START Material shown

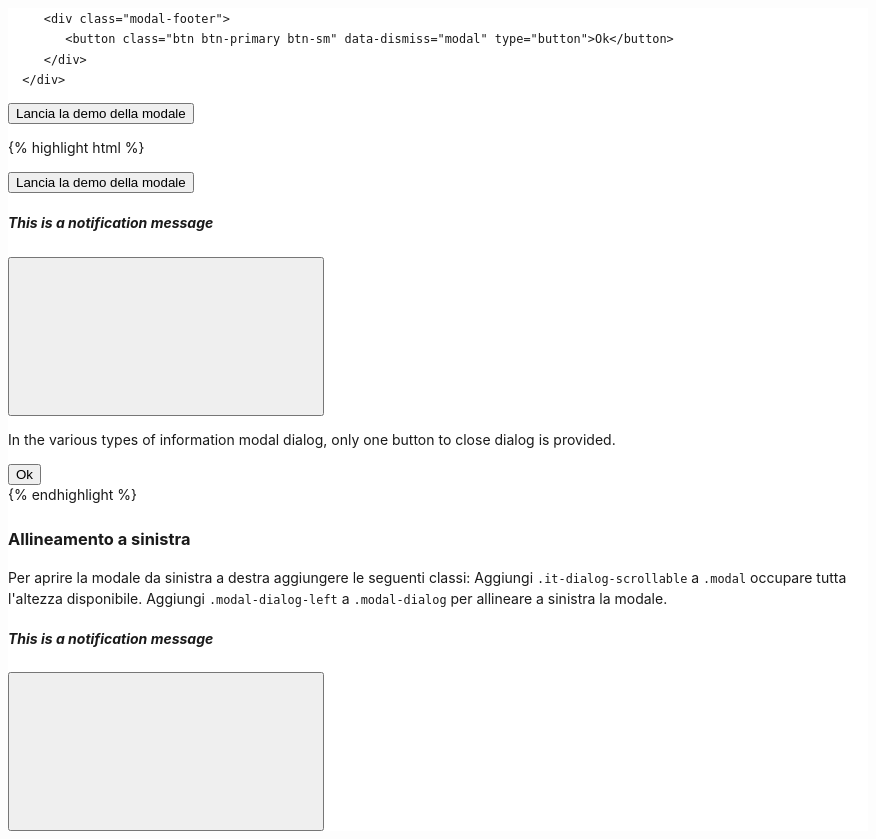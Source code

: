          <div class="modal-footer">
            <button class="btn btn-primary btn-sm" data-dismiss="modal" type="button">Ok</button>
         </div>
      </div>
   </div>
</div>

<button class="btn btn-primary" type="button" data-toggle="modal" data-target="#modalCenter">
  Lancia la demo della modale
</button>

{% highlight html %}

<button class="btn btn-primary" type="button" data-toggle="modal" data-target="#modalCenter">
  Lancia la demo della modale
</button>


<div class="modal fade" tabindex="-1" role="dialog" id="modalCenter">
   <div class="modal-dialog modal-dialog-centered" role="document">
      <div class="modal-content">
         <div class="modal-header">
            <h5 class="modal-title">This is a notification message
            </h5>
            <button class="close" type="button" data-dismiss="modal" aria-label="Close">
               <svg class="icon">
                  <use xlink:href="/dist/svg/sprite.svg#it-close"></use>
               </svg>
            </button>
         </div>
         <div class="modal-body">
            <p>In the various types of information modal dialog, only one button to close dialog is provided.</p>
         </div>
         <div class="modal-footer">
            <button class="btn btn-primary btn-sm" data-dismiss="modal" type="button">Ok</button>
         </div>
      </div>
   </div>
</div>
{% endhighlight %}

### Allineamento a sinistra
Per aprire la modale da sinistra a destra aggiungere le seguenti classi:
Aggiungi `.it-dialog-scrollable` a `.modal` occupare tutta l'altezza disponibile.
Aggiungi `.modal-dialog-left` a `.modal-dialog` per allineare a sinistra la modale.

<div class="modal it-dialog-scrollable fade" tabindex="-1" role="dialog" id="modalLeft">
   <div class="modal-dialog modal-dialog-left" role="document">
      <div class="modal-content">
         <div class="modal-header">
            <h5 class="modal-title">This is a notification message
            </h5>
            <button class="close" type="button" data-dismiss="modal" aria-label="Close">
               <svg class="icon">
                  <use xlink:href="/dist/svg/sprite.svg#it-close"></use>
               </svg>
            </button>
         </div>
         <div class="modal-body">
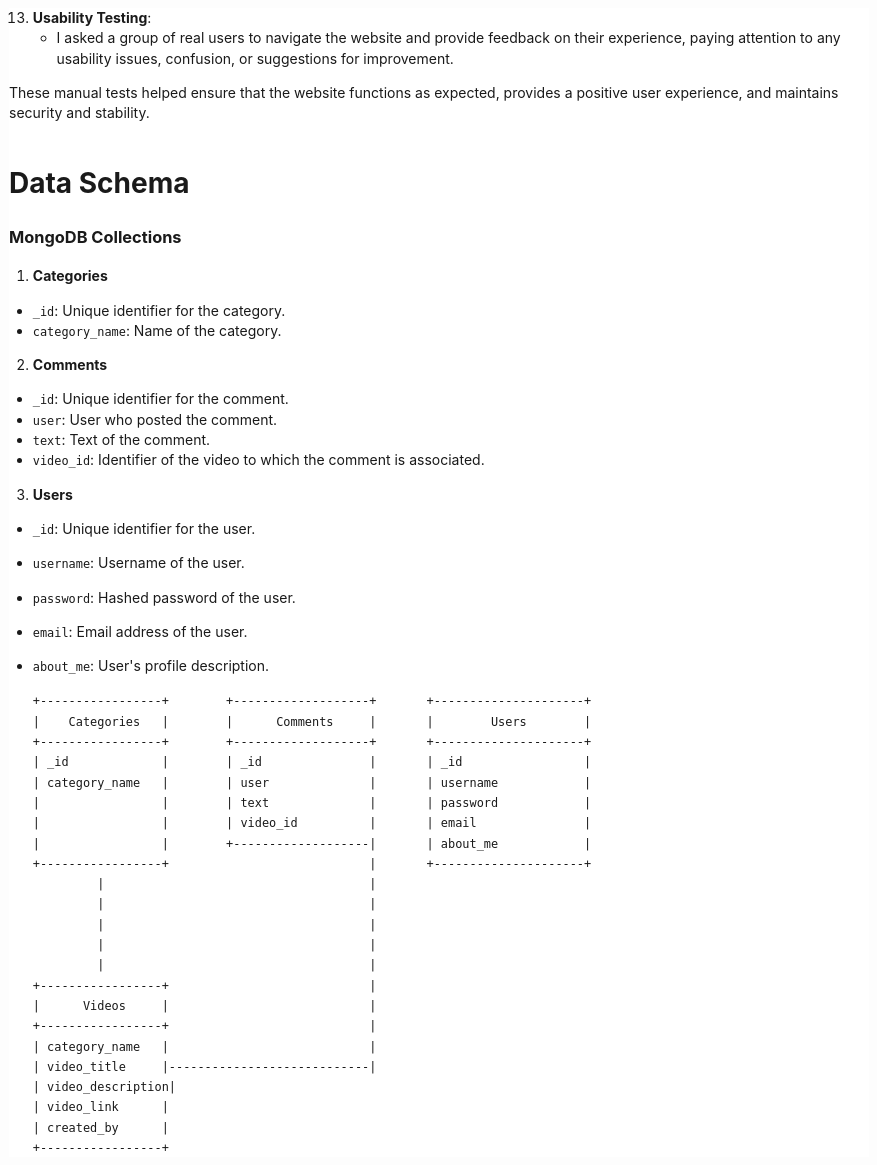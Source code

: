 13. **Usability Testing**:
    - I asked a group of real users to navigate the website and provide feedback on their experience, paying attention to any usability issues, confusion, or suggestions for improvement.

These manual tests helped ensure that the website functions as expected, provides a positive user experience, and maintains security and stability.

# Data Schema

### MongoDB Collections

1. **Categories**

- `_id`: Unique identifier for the category.
- `category_name`: Name of the category.

2. **Comments**

- `_id`: Unique identifier for the comment.
- `user`: User who posted the comment.
- `text`: Text of the comment.
- `video_id`: Identifier of the video to which the comment is associated.

3. **Users**

- `_id`: Unique identifier for the user.
- `username`: Username of the user.
- `password`: Hashed password of the user.
- `email`: Email address of the user.
- `about_me`: User's profile description.

      +-----------------+        +-------------------+       +---------------------+
      |    Categories   |        |      Comments     |       |        Users        |
      +-----------------+        +-------------------+       +---------------------+
      | _id             |        | _id               |       | _id                 |
      | category_name   |        | user              |       | username            |
      |                 |        | text              |       | password            |
      |                 |        | video_id          |       | email               |
      |                 |        +-------------------|       | about_me            |
      +-----------------+                            |       +---------------------+
               |                                     |
               |                                     |
               |                                     |
               |                                     |
               |                                     |
      +-----------------+                            |
      |      Videos     |                            |
      +-----------------+                            |
      | category_name   |                            |
      | video_title     |----------------------------|
      | video_description|
      | video_link      |
      | created_by      |
      +-----------------+
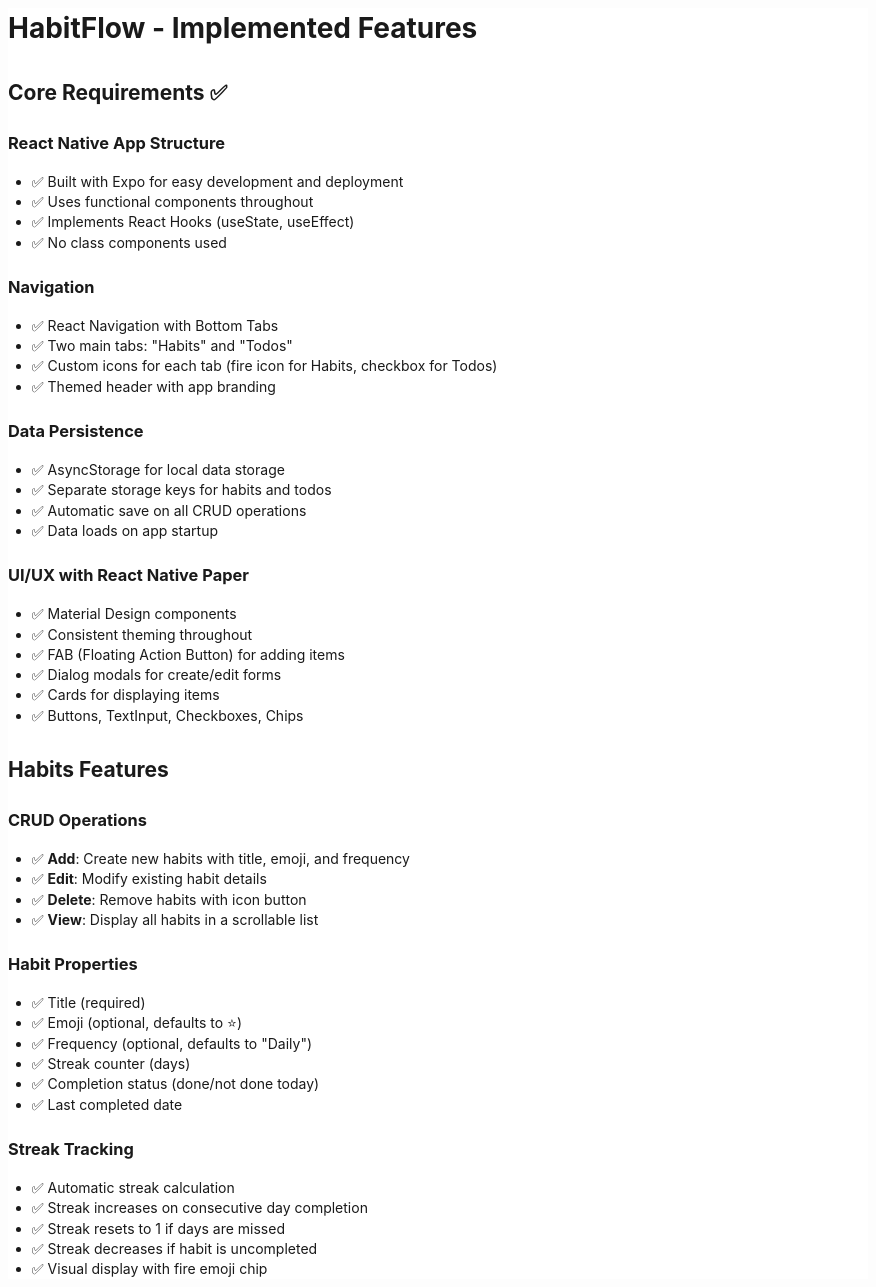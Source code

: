 # HabitFlow - Implemented Features

## Core Requirements ✅

### React Native App Structure
- ✅ Built with Expo for easy development and deployment
- ✅ Uses functional components throughout
- ✅ Implements React Hooks (useState, useEffect)
- ✅ No class components used

### Navigation
- ✅ React Navigation with Bottom Tabs
- ✅ Two main tabs: "Habits" and "Todos"
- ✅ Custom icons for each tab (fire icon for Habits, checkbox for Todos)
- ✅ Themed header with app branding

### Data Persistence
- ✅ AsyncStorage for local data storage
- ✅ Separate storage keys for habits and todos
- ✅ Automatic save on all CRUD operations
- ✅ Data loads on app startup

### UI/UX with React Native Paper
- ✅ Material Design components
- ✅ Consistent theming throughout
- ✅ FAB (Floating Action Button) for adding items
- ✅ Dialog modals for create/edit forms
- ✅ Cards for displaying items
- ✅ Buttons, TextInput, Checkboxes, Chips

## Habits Features

### CRUD Operations
- ✅ **Add**: Create new habits with title, emoji, and frequency
- ✅ **Edit**: Modify existing habit details
- ✅ **Delete**: Remove habits with icon button
- ✅ **View**: Display all habits in a scrollable list

### Habit Properties
- ✅ Title (required)
- ✅ Emoji (optional, defaults to ⭐)
- ✅ Frequency (optional, defaults to "Daily")
- ✅ Streak counter (days)
- ✅ Completion status (done/not done today)
- ✅ Last completed date

### Streak Tracking
- ✅ Automatic streak calculation
- ✅ Streak increases on consecutive day completion
- ✅ Streak resets to 1 if days are missed
- ✅ Streak decreases if habit is uncompleted
- ✅ Visual display with fire emoji chip
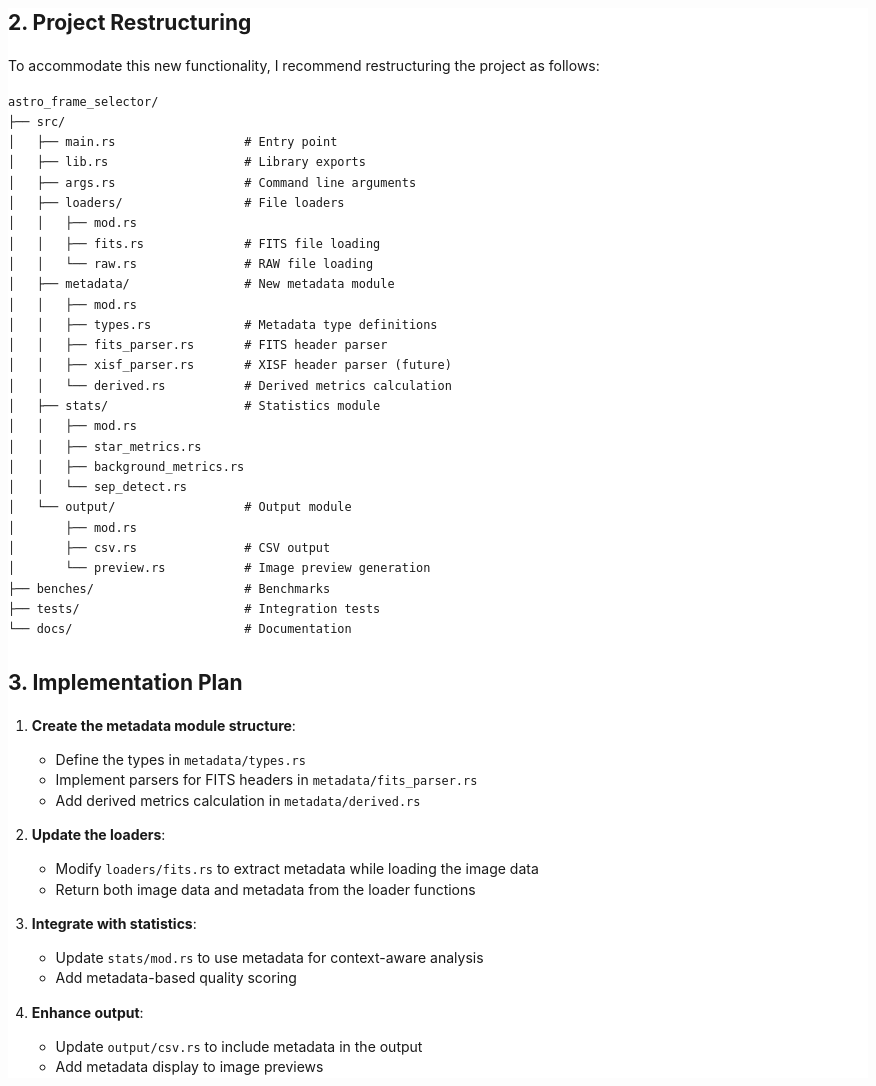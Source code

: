 ## 2. Project Restructuring

To accommodate this new functionality, I recommend restructuring the project as follows:

```
astro_frame_selector/
├── src/
│   ├── main.rs                  # Entry point
│   ├── lib.rs                   # Library exports
│   ├── args.rs                  # Command line arguments
│   ├── loaders/                 # File loaders
│   │   ├── mod.rs
│   │   ├── fits.rs              # FITS file loading
│   │   └── raw.rs               # RAW file loading
│   ├── metadata/                # New metadata module
│   │   ├── mod.rs
│   │   ├── types.rs             # Metadata type definitions
│   │   ├── fits_parser.rs       # FITS header parser
│   │   ├── xisf_parser.rs       # XISF header parser (future)
│   │   └── derived.rs           # Derived metrics calculation
│   ├── stats/                   # Statistics module
│   │   ├── mod.rs
│   │   ├── star_metrics.rs
│   │   ├── background_metrics.rs
│   │   └── sep_detect.rs
│   └── output/                  # Output module
│       ├── mod.rs
│       ├── csv.rs               # CSV output
│       └── preview.rs           # Image preview generation
├── benches/                     # Benchmarks
├── tests/                       # Integration tests
└── docs/                        # Documentation
```

## 3. Implementation Plan

1. **Create the metadata module structure**:
   - Define the types in `metadata/types.rs`
   - Implement parsers for FITS headers in `metadata/fits_parser.rs`
   - Add derived metrics calculation in `metadata/derived.rs`

2. **Update the loaders**:
   - Modify `loaders/fits.rs` to extract metadata while loading the image data
   - Return both image data and metadata from the loader functions

3. **Integrate with statistics**:
   - Update `stats/mod.rs` to use metadata for context-aware analysis
   - Add metadata-based quality scoring

4. **Enhance output**:
   - Update `output/csv.rs` to include metadata in the output
   - Add metadata display to image previews
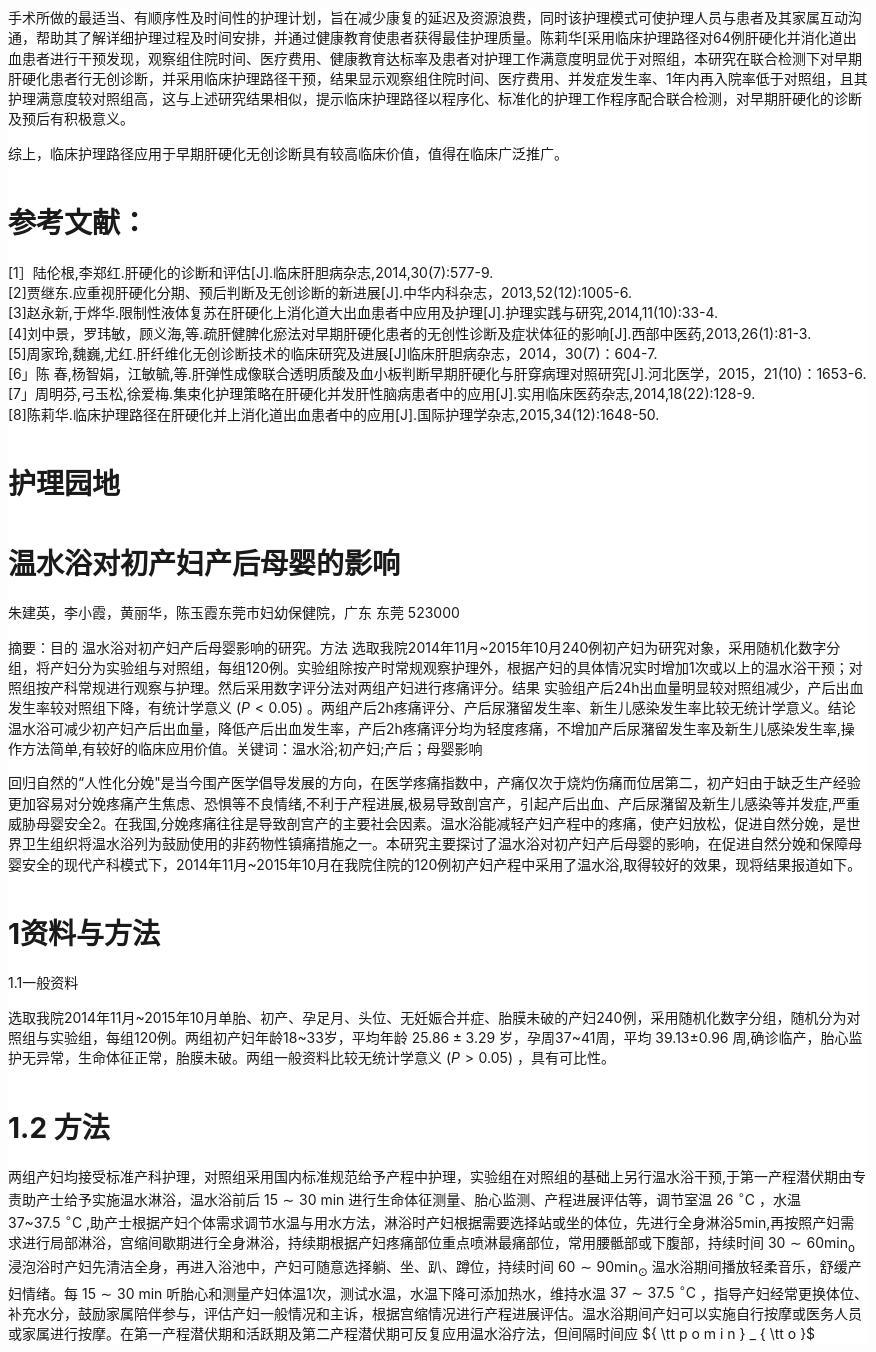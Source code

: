 手术所做的最适当、有顺序性及时间性的护理计划，旨在减少康复的延迟及资源浪费，同时该护理模式可使护理人员与患者及其家属互动沟通，帮助其了解详细护理过程及时间安排，并通过健康教育使患者获得最佳护理质量。陈莉华[采用临床护理路径对64例肝硬化并消化道出血患者进行干预发现，观察组住院时间、医疗费用、健康教育达标率及患者对护理工作满意度明显优于对照组，本研究在联合检测下对早期肝硬化患者行无创诊断，并采用临床护理路径干预，结果显示观察组住院时间、医疗费用、并发症发生率、1年内再入院率低于对照组，且其护理满意度较对照组高，这与上述研究结果相似，提示临床护理路径以程序化、标准化的护理工作程序配合联合检测，对早期肝硬化的诊断及预后有积极意义。

综上，临床护理路径应用于早期肝硬化无创诊断具有较高临床价值，值得在临床广泛推广。

# 参考文献：

[1］陆伦根,李郑红.肝硬化的诊断和评估[J].临床肝胆病杂志,2014,30(7):577-9.  
[2]贾继东.应重视肝硬化分期、预后判断及无创诊断的新进展[J].中华内科杂志，2013,52(12):1005-6.  
[3]赵永新,于烨华.限制性液体复苏在肝硬化上消化道大出血患者中应用及护理[J].护理实践与研究,2014,11(10):33-4.  
[4]刘中景，罗玮敏，顾义海,等.疏肝健脾化瘀法对早期肝硬化患者的无创性诊断及症状体征的影响[J].西部中医药,2013,26(1):81-3.  
[5]周家玲,魏巍,尤红.肝纤维化无创诊断技术的临床研究及进展[J]临床肝胆病杂志，2014，30(7)：604-7.  
[6」陈 春,杨智娟，江敏毓,等.肝弹性成像联合透明质酸及血小板判断早期肝硬化与肝穿病理对照研究[J].河北医学，2015，21(10)：1653-6.  
[7」周明芬,弓玉松,徐爱梅.集束化护理策略在肝硬化并发肝性脑病患者中的应用[J].实用临床医药杂志,2014,18(22):128-9.  
[8]陈莉华.临床护理路径在肝硬化并上消化道出血患者中的应用[J].国际护理学杂志,2015,34(12):1648-50.

# 护理园地

# 温水浴对初产妇产后母婴的影响

朱建英，李小霞，黄丽华，陈玉霞东莞市妇幼保健院，广东 东莞 523000

摘要：目的 温水浴对初产妇产后母婴影响的研究。方法 选取我院2014年11月\~2015年10月240例初产妇为研究对象，采用随机化数字分组，将产妇分为实验组与对照组，每组120例。实验组除按产时常规观察护理外，根据产妇的具体情况实时增加1次或以上的温水浴干预；对照组按产科常规进行观察与护理。然后采用数字评分法对两组产妇进行疼痛评分。结果 实验组产后24h出血量明显较对照组减少，产后出血发生率较对照组下降，有统计学意义 $( P { < } 0 . 0 5 )$ 。两组产后2h疼痛评分、产后尿潴留发生率、新生儿感染发生率比较无统计学意义。结论 温水浴可减少初产妇产后出血量，降低产后出血发生率，产后2h疼痛评分均为轻度疼痛，不增加产后尿潴留发生率及新生儿感染发生率,操作方法简单,有较好的临床应用价值。关键词：温水浴;初产妇;产后；母婴影响

回归自然的“人性化分娩"是当今围产医学倡导发展的方向，在医学疼痛指数中，产痛仅次于烧灼伤痛而位居第二，初产妇由于缺乏生产经验更加容易对分娩疼痛产生焦虑、恐惧等不良情绪,不利于产程进展,极易导致剖宫产，引起产后出血、产后尿潴留及新生儿感染等并发症,严重威胁母婴安全2。在我国,分娩疼痛往往是导致剖宫产的主要社会因素。温水浴能减轻产妇产程中的疼痛，使产妇放松，促进自然分娩，是世界卫生组织将温水浴列为鼓励使用的非药物性镇痛措施之一。本研究主要探讨了温水浴对初产妇产后母婴的影响，在促进自然分娩和保障母婴安全的现代产科模式下，2014年11月\~2015年10月在我院住院的120例初产妇产程中采用了温水浴,取得较好的效果，现将结果报道如下。

# 1资料与方法

1.1一般资料

选取我院2014年11月\~2015年10月单胎、初产、孕足月、头位、无妊娠合并症、胎膜未破的产妇240例，采用随机化数字分组，随机分为对照组与实验组，每组120例。两组初产妇年龄18\~33岁，平均年龄 $2 5 . 8 6 \pm 3 . 2 9$ 岁，孕周37\~41周，平均 $3 9 . 1 3 { \scriptstyle \pm 0 . 9 6 }$ 周,确诊临产，胎心监护无异常，生命体征正常，胎膜未破。两组一般资料比较无统计学意义 $( P { > } 0 . 0 5 )$ ，具有可比性。

# 1.2 方法

两组产妇均接受标准产科护理，对照组采用国内标准规范给予产程中护理，实验组在对照组的基础上另行温水浴干预,于第一产程潜伏期由专责助产士给予实施温水淋浴，温水浴前后 $1 5 { \sim } 3 0 \ \mathrm { m i n }$ 进行生命体征测量、胎心监测、产程进展评估等，调节室温 $2 6 ~ \mathrm { ^ { \circ } C }$ ，水温37\~$3 7 . 5 ~ \mathrm { { ^ { \circ } C } }$ ,助产士根据产妇个体需求调节水温与用水方法，淋浴时产妇根据需要选择站或坐的体位，先进行全身淋浴5min,再按照产妇需求进行局部淋浴，宫缩间歇期进行全身淋浴，持续期根据产妇疼痛部位重点喷淋最痛部位，常用腰骶部或下腹部，持续时间 $3 0 { \sim } 6 0 \mathrm { m i n } _ { \mathrm { o } }$ 浸泡浴时产妇先清洁全身，再进入浴池中，产妇可随意选择躺、坐、趴、蹲位，持续时间 $6 0 { \sim } 9 0 \mathrm { m i n } _ { \odot }$ 温水浴期间播放轻柔音乐，舒缓产妇情绪。每 $1 5 { \sim } 3 0 \ \mathrm { m i n }$ 听胎心和测量产妇体温1次，测试水温，水温下降可添加热水，维持水温 $3 7 { \sim } 3 7 . 5 ~ \mathrm { ^ { \circ } C }$ ，指导产妇经常更换体位、补充水分，鼓励家属陪伴参与，评估产妇一般情况和主诉，根据宫缩情况进行产程进展评估。温水浴期间产妇可以实施自行按摩或医务人员或家属进行按摩。在第一产程潜伏期和活跃期及第二产程潜伏期可反复应用温水浴疗法，但间隔时间应 ${ \tt p o m i n } _ { \tt o }$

END Material shown

Repeat, exactly as they stand above, the lines from the line with "### React Native App Structure" to the line with "- ✅ React Navigation with Bottom Tabs", both lines included.

### React Native App Structure
- ✅ Built with Expo for easy development and deployment
- ✅ Uses functional components throughout
- ✅ Implements React Hooks (useState, useEffect)
- ✅ No class components used

### Navigation
- ✅ React Navigation with Bottom Tabs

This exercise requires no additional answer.